Democrats and Republicans in recent years haven't seemed able to agree on the time of day, but there is one assertion on which they've found common ground: Polling and data analytics took a spectacular face-plant in the 2016 election.
On Election Day, nearly every public polling firm predicted that Hillary Clinton would win the presidency. The only real debate was by how large a margin. Even leading statistical analysis site FiveThirtyEight.com gave Donald Trump a less than 1 in 3 chance of winning. So when he surged to victory with 306 Electoral College votes, stunned political pundits blamed pollsters and forecasters, proclaiming "the death of data."
But statistician Nate Silver, the founder and editor in chief of FiveThirtyEight.com, says it wasn't data analytics that failed, but the major media outlets that didn't properly understand probability and instead leaned on shopworn conventional wisdom. Silver helped popularize the application of statistical analysis in baseball and then in politics, particularly with Barack Obama's 2008 election as president.
Silver will be a featured speaker at Harvard's second annual "Political Analytics Conference" on Friday (3/31), an event organized by Ryan Enos, associate professor in Harvard's government department, and Kirk Goldsberry, a visiting scholar at Harvard's Center for Geographic Analysis.
Silver spoke with The Gazette about what analysts got wrong—and right—in the 2016 election, and how careful observers could have seen Trump's victory coming.
GAZETTE: At last year's conference here, you were still skeptical of Trump's viability as the Republican Party nominee, which was fairly late. On election night, your site had Hillary's chances at 71 percent; almost everyone else had her up by even more. Why do you think Trump's victory blindsided so many?
SILVER: I think people shouldn't have been so surprised. Clinton was the favorite, but the polls showed, in our view, particularly at the end, a highly competitive race in the Electoral College. We had him with a 30 percent chance, and that's a pretty likely occurrence. Why did people think it was much less than that? I think there are a few things. One is that I don't think people have a good intuitive sense for how to translate polls to probabilities. In theory, that's the benefit of a model. But I think people thought "Well, Clinton's ahead in most of the polls in most states, and I remember that seems similar to Obama four years ago, and therefore I'm very confident that she'll win." It's ad hoc and not really very rigorous, that thought process.
The second part is that there is a certain amount of groupthink. People looking at the polls are mostly in newsrooms in Washington and Boston and New York. These are liberal cities, and so people tend to see evidence (in our view, it was kind of conflicting polling data) as pointing toward a certain thing. People have trouble taking different information about, for example, signs of decline in African-American turnout and reconciling that against supposedly good numbers among Hispanic turnout for Clinton. People weren't using the more thoughtful sides of their brains; they were using the more emotional sides of their brains.

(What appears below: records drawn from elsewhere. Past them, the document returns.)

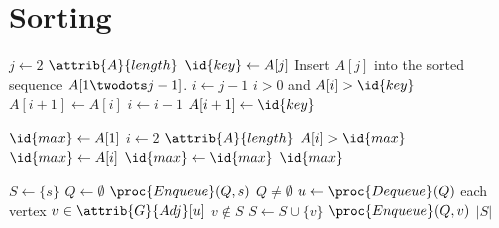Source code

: \documentclass{article}
\begin{document}
\section{Sorting}
\begin{codebox}
\li \For $j \gets 2$ \To $\attrib{A}{length}$
\li     \Do
            $\id{key} \gets A[j]$
\li         \Comment Insert $A[j]$ into the sorted sequence $A[1 \twodots j-1]$.
\li         $i \gets j-1$
\li         \While $i > 0$ and $A[i] > \id{key}$
\li             \Do
                    $A[i+1] \gets A[i]$
\li                 $i \gets i-1$
                \End
\li         $A[i+1] \gets \id{key}$
        \End
\end{codebox}
\begin{codebox}
\li $\id{max} \gets A[1]$
\li \For $i \gets 2$ \To $\attrib{A}{length}$
\li     \Do \If $A[i] > \id{max}$
\li             \Then $\id{max} \gets A[i]$
\li             \Else $\id{max} \gets \id{max}$
                \End
        \End
\li \Return $\id{max}$
\end{codebox}
\begin{codebox}
\li $S \gets \{s\}$
\li $Q \gets \emptyset$
\li $\proc{Enqueue}(Q, s)$
\li \While $Q \neq \emptyset$
\li     \Do
            $u \gets \proc{Dequeue}(Q)$
\li         \For each vertex $v \in \attrib{G}{Adj}[u]$
\li             \Do \If $v \notin S$
\li                     \Then $S \gets S \cup \{v\}$
\li                         $\proc{Enqueue}(Q, v)$
                        \End
                \End
        \End
\li \Return $|S|$
\end{codebox}
\end{document}
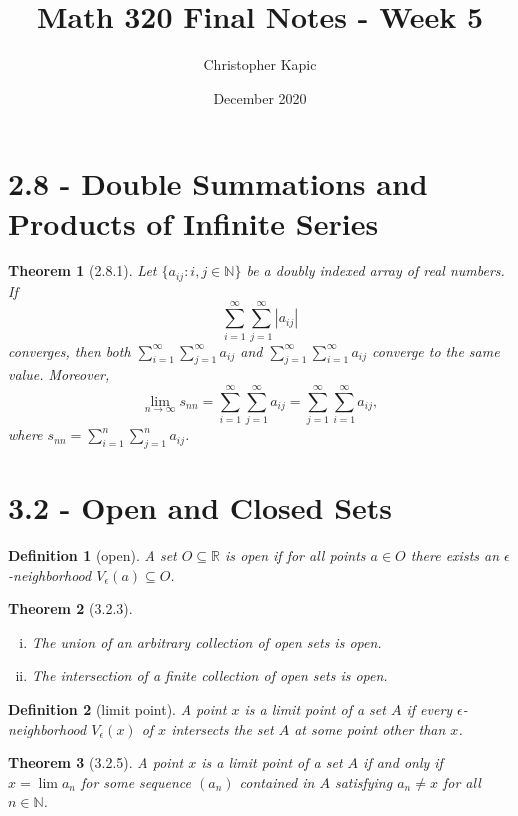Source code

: \documentclass{article}
\title{Math 320 Final Notes - Week 5}
\author{Christopher Kapic}
\date{December 2020}
\newtheorem{definition}{Definition}
\newtheorem{theorem}{Theorem}
\begin{document}
\maketitle

\section*{2.8 - Double Summations and Products of Infinite Series}

\begin{theorem}[2.8.1]
    Let $\{a_{ij}:i,j \in \mathbb{N}\}$ be a doubly indexed array of real numbers. If \[\sum _{i=1}^\infty \sum _{j=1}^\infty |a_{ij}|\] converges, then both $\sum _{i=1}^\infty \sum _{j=1}^\infty a_{ij}$ and $\sum _{j=1}^\infty \sum _{i=1}^\infty a_{ij}$ converge to the same value. Moreover, \[\lim _{n\rightarrow \infty} s_{nn}=\sum _{i=1}^\infty \sum _{j=1}^\infty a_{ij}=\sum _{j=1}^\infty \sum _{i=1}^\infty a_{ij},\] where $s_{nn}=\sum _{i=1}^n \sum _{j=1}^n a_{ij}$.
\end{theorem}




\section*{3.2 - Open and Closed Sets}
\begin{definition}[open]
    A set $O \subseteq \mathbb{R}$ is \textit{open} if for all points $a \in O$ there exists an $\epsilon$-neighborhood $V_\epsilon (a) \subseteq O$.
\end{definition}

\begin{theorem}[3.2.3]
    \begin{enumerate}[(i)]
        \item The union of an arbitrary collection of open sets is open.
        \item The intersection of a finite collection of open sets is open.
    \end{enumerate}
\end{theorem}

\begin{definition}[limit point]
    A point $x$ is a \textit{limit point} of a set $A$ if every $\epsilon$-neighborhood $V_\epsilon (x)$ of $x$ intersects the set $A$ at some point other than $x$.
\end{definition}

\begin{theorem}[3.2.5]
    A point $x$ is a limit point of a set $A$ if and only if $x = \lim a_n$ for some sequence $(a_n)$ contained in $A$ satisfying $a_n \neq x$ for all $n \in \mathbb{N}$.
\end{theorem}
\end{document}
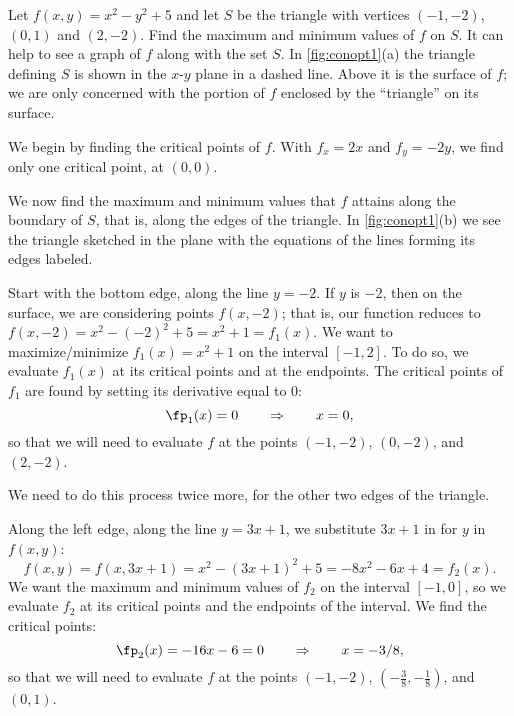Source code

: \begin{example}\label{ex_conopt1}%
Let $f(x,y) = x^2-y^2+5$ and let $S$ be the triangle with vertices $(-1,-2)$, $(0,1)$ and $(2,-2)$. Find the maximum and minimum values of $f$ on $S$.
\solution
It can help to see a graph of $f$ along with the set $S$. In \autoref{fig:conopt1}(a) the triangle defining $S$ is shown in the $x$-$y$ plane in a dashed line. Above it is the surface of $f$; we are only concerned with the portion of $f$ enclosed by the ``triangle'' on its surface. 

We begin by finding the critical points of $f$. With $f_x = 2x$ and $f_y = -2y$, we find only one critical point, at $(0,0)$. 

We now find the maximum and minimum values that $f$ attains along the boundary of $S$, that is, along the edges of the triangle. In \autoref{fig:conopt1}(b) we see the triangle sketched in the plane with the equations of the lines forming its edges labeled. 

Start with the bottom edge, along the line $y=-2$. If $y$ is $-2$, then on the surface, we are considering points $f(x,-2)$; that is, our function reduces to $f(x,-2) = x^2-(-2)^2+5 = x^2+1=f_1(x)$. We want to maximize/minimize $f_1(x)=x^2+1$ on the interval $[-1,2]$. To do so, we evaluate $f_1(x)$ at its critical points and at the endpoints.  The critical points of $f_1$ are found by setting its derivative equal to 0:
\[\fp_1(x)=0\qquad \Rightarrow\qquad x=0,\]
so that we will need to evaluate $f$ at the points $(-1,-2)$, $(0,-2)$, and $(2,-2)$.

We need to do this process twice more, for the other two edges of the triangle.

Along the left edge, along the line $y=3x+1$, we substitute $3x+1$ in for $y$ in $f(x,y)$:
\[f(x,y) = f(x,3x+1) = x^2-(3x+1)^2+5 = -8x^2-6x+4 = f_2(x).\]
We want the maximum and minimum values of $f_2$ on the interval $[-1,0]$, so we evaluate $f_2$ at its critical points and the endpoints of the interval. We find the critical points:
\[\fp_2(x) = -16x-6=0 \qquad \Rightarrow \qquad x=-3/8,\]
so that we will need to evaluate $f$ at the points $(-1,-2)$, $(-\frac38,-\frac18)$, and $(0,1)$.


\end{example}
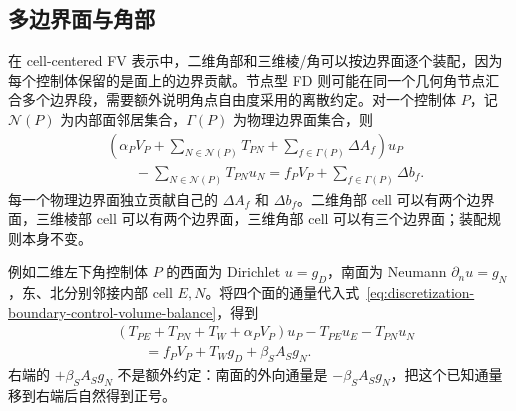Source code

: \subsection{多边界面与角部}

在 cell-centered FV 表示中，二维角部和三维棱/角可以按边界面逐个装配，因为每个控制体保留的是面上的边界贡献。节点型 FD 则可能在同一个几何角节点汇合多个边界段，需要额外说明角点自由度采用的离散约定。对一个控制体 $P$，记 $\mathcal N(P)$ 为内部面邻居集合，$\Gamma(P)$ 为物理边界面集合，则
\begin{equation}
\boxed{
\begin{aligned}
&\left(
\alpha_PV_P
+\sum_{N\in\mathcal N(P)}T_{PN}
+\sum_{f\in\Gamma(P)}\Delta A_f
\right)u_P\\
&\qquad
-\sum_{N\in\mathcal N(P)}T_{PN}u_N
=
f_PV_P
+\sum_{f\in\Gamma(P)}\Delta b_f.
\end{aligned}
}
\label{eq:discretization-general-boundary-row}
\end{equation}
每一个物理边界面独立贡献自己的 $\Delta A_f$ 和 $\Delta b_f$。二维角部 cell 可以有两个边界面，三维棱部 cell 可以有两个边界面，三维角部 cell 可以有三个边界面；装配规则本身不变。

例如二维左下角控制体 $P$ 的西面为 Dirichlet $u=g_D$，南面为 Neumann $\partial_nu=g_N$，东、北分别邻接内部 cell $E,N$。将四个面的通量代入式~\eqref{eq:discretization-boundary-control-volume-balance}，得到
\begin{equation}
\boxed{
\begin{aligned}
&\left(T_{PE}+T_{PN}+T_W+\alpha_PV_P\right)u_P
-T_{PE}u_E-T_{PN}u_N\\
&\qquad
=f_PV_P+T_Wg_D+\beta_SA_Sg_N.
\end{aligned}
}
\label{eq:discretization-mixed-corner-row}
\end{equation}
右端的 $+\beta_SA_Sg_N$ 不是额外约定：南面的外向通量是 $-\beta_SA_Sg_N$，把这个已知通量移到右端后自然得到正号。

One thing I think is a myth is the notion of, "Oh, polls got the election wrong." I don't think that's true at all. The polls pointed toward a competitive race. The national polls in particular were very close to where the race ended up. So I think it more reflects blind spots in people's thinking.

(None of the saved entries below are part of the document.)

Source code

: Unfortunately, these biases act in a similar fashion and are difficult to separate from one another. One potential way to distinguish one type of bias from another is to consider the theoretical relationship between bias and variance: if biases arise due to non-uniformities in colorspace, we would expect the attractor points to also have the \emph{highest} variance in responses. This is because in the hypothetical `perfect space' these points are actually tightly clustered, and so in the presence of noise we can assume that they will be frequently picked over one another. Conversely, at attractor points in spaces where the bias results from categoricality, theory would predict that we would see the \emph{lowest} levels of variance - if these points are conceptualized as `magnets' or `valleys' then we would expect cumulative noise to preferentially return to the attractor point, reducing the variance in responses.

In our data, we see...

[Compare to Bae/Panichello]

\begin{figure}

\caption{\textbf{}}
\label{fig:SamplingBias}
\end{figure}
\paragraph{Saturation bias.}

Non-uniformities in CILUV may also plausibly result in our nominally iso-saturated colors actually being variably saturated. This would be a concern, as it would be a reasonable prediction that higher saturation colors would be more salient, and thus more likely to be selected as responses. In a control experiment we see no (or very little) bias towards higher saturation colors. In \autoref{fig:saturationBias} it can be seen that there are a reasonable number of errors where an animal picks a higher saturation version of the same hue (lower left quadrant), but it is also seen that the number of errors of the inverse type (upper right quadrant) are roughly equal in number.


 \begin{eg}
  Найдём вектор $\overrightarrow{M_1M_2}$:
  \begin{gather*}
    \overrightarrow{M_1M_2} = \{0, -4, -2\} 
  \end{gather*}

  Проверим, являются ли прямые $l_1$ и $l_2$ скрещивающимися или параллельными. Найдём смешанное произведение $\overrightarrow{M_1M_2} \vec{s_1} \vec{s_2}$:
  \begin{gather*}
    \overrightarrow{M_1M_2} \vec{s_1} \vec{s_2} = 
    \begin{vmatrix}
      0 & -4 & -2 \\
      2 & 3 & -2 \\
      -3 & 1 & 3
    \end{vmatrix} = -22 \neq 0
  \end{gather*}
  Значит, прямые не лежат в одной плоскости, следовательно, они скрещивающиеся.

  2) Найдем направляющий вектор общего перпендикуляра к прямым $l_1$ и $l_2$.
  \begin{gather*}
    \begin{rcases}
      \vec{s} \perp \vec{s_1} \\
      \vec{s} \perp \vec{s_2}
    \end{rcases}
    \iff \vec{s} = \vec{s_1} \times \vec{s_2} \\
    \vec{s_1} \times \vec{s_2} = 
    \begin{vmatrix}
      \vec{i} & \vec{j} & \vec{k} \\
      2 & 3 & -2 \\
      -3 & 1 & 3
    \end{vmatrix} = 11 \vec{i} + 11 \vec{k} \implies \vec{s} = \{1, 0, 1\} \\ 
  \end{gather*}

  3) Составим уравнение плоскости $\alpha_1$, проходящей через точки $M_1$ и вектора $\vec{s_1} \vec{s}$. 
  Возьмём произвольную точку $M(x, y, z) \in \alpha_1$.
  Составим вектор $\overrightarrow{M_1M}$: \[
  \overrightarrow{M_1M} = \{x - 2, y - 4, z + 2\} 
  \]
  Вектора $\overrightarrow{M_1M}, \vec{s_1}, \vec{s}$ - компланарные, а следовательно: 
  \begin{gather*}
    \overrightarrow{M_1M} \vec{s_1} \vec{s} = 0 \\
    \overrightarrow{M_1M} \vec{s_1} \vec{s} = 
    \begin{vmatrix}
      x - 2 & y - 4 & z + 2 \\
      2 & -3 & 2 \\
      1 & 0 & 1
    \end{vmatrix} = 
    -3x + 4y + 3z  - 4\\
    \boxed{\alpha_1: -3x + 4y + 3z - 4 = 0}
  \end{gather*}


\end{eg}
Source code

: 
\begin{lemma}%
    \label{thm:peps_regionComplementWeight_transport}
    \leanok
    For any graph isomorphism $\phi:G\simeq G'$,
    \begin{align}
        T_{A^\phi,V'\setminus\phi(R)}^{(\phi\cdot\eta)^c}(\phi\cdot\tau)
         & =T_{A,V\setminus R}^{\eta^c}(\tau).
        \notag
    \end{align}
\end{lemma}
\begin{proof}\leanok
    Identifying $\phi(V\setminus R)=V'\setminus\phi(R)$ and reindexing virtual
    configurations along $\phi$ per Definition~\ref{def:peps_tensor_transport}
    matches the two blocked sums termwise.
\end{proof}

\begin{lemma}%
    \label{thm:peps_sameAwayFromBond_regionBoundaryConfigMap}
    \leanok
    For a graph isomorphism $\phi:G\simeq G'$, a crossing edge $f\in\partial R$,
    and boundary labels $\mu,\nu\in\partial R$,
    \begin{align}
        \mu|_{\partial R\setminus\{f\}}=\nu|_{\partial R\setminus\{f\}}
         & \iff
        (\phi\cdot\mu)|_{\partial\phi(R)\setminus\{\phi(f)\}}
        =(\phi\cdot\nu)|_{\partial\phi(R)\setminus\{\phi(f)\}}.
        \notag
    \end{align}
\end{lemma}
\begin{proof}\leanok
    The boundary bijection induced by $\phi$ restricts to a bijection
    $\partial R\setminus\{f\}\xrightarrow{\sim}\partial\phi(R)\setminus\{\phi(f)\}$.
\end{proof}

GAZETTE: What drove the seeming volatility in your model this cycle as compared with 2008 and 2012? Did late-breaking news events have a more dramatic swing effect than they had in the past, or were the high unfavorability ratings of both candidates a more complicating factor than anticipated?
SILVER: Yes. This race was not especially volatile. It was about as volatile as presidential elections have been on average since 1972. The problem is that people assumed that 2012 was the new normal. People have short memories, and they don't remember 1992, when Ross Perot got into and out of the race, and it would swing by 10 points at a time. They don't remember 2000, when there were a lot of surges back and forth between Al Gore and George Bush, including one right at the end that wasn't captured by polls. (In fact, Gore was not supposed to have won the popular vote that year, which he did.) So I think the problem is that people are just referencing 2012, which was a very unusually stable race, and, to a lesser extent, 2008 and 2004.

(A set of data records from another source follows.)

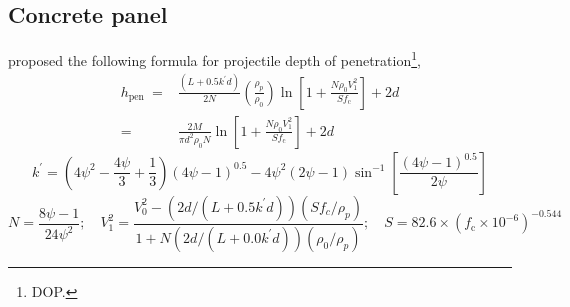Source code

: \documentclass[]{article} %
\begin{document}
\subsection*{Concrete panel}
\cite{forrestal1994empirical,forrestal1996penetration,frew2006effect,frew1998penetration} proposed the following formula for projectile depth of penetration\footnote{DOP.},
\begin{equation}\label{eq01}
  \begin{aligned}
  h_{\text {pen }}=&\frac{\left(L+0.5 k^{\prime} d\right)}{2 N}\left(\frac{\rho_p}{\rho_0}\right) \ln \left[1+\frac{N \rho_0 V_1^2}{S f_{\mathrm{c}}}\right]+2 d \\
  =&\frac{2 M}{\pi d^2 \rho_0 N} \ln \left[1+\frac{N \rho_0 V_1^2}{S f_{\mathrm{c}}}\right]+2 d
  \end{aligned}
\end{equation}
\begin{equation}\label{eq02}
k^{\prime}=\left(4 \psi^2-\frac{4 \psi}{3}+\frac{1}{3}\right)(4 \psi-1)^{0.5}-4 \psi^2(2 \psi-1) \sin ^{-1}\left[\frac{(4 \psi-1)^{0.5}}{2 \psi}\right] 
  \end{equation}
  \begin{equation}\label{eq03}
  N=\frac{8 \psi-1}{24 \psi^2}; \quad V_1^2=\frac{V_0^2-\left({2 d}/({L+0.5 k^{\prime} d})\right)\left({S f_c}/{\rho_p}\right)}{1+N\left({2 d}/({L+0.0 k^{\prime} d})\right)\left({\rho_0}/{\rho_p}\right)} ; \quad S=82.6 \times\left(f_{\mathrm{c}} \times 10^{-6}\right)^{-0.544}
  \end{equation}
\end{document}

So the fact that Clinton would go from a 60 percent chance to a 70 percent chance to an 80 percent chance, and back and forth within that range, those aren't huge swings. But I think people were conditioned to have false ideas about how stable a presidential race is.
You should expect people to change their opinions as major, major news events unfold. Every week of the campaign was filled with dramatic events. It's not like any of the big polling shifts were coming out of nowhere. They were all triggered by big news events … that affected voters' decisions, including the last 10 days with FBI Director James Comey's letter. People reacted to that in ways you might expect them to. It wasn't like there were a lot of stories that people expected to be good for Clinton and they were good for Trump, or vice versa. You could see a lot of this coming. To have Clinton go from a 7-point lead to a 3-point lead over Trump only requires 1 in every 50 Americans to change their minds. In some ways, it's amazing that the polls aren't more volatile than that.
The fact that there were a lot of undecided voters was a tip off, and it's related to the fact that voters really didn't like either candidate. So you have this big chunk of the population, 15 or 20 percent, that were like, "Well, I'm not sure what to do. I've never really been in a situation where I dislike both candidates so much." And remember, they have four options: They can vote for Clinton, they can vote for Trump, they can vote for a third-party candidate, or they can not vote. It wasn't just people switching between Clinton and Trump—I think there were actually not that many of those people. It's the fact that you can go from leaning one way to undecided; you can go from undecided to out of the electorate; you can go from being a Gary Johnson or a Jill Stein voter to one of the major party candidates. Historically, when you have more undecided and when you have more third-party voters, then things do swing a little bit more and people aren't that locked in.
I go back to the fact that in the final national polling averages, it was something like Clinton 46 percent, Trump 43 percent. If you leave aside the fact that Clinton won the popular vote, when you see numbers in the mid-40s, you shouldn't assume that anybody's in a particularly safe position. In the Obama-Mitt Romney race, it was tight, but it was also Obama 49, Romney 46, or Obama 50, Romney 47 in a lot of those polls. So there was very little wiggle room. In this one, there were huge numbers of people who were giving every indication that they weren't happy with their choices and were taking their time to make up their minds. And that got lost, even though it really stood out in the data, the huge number of undecided voters.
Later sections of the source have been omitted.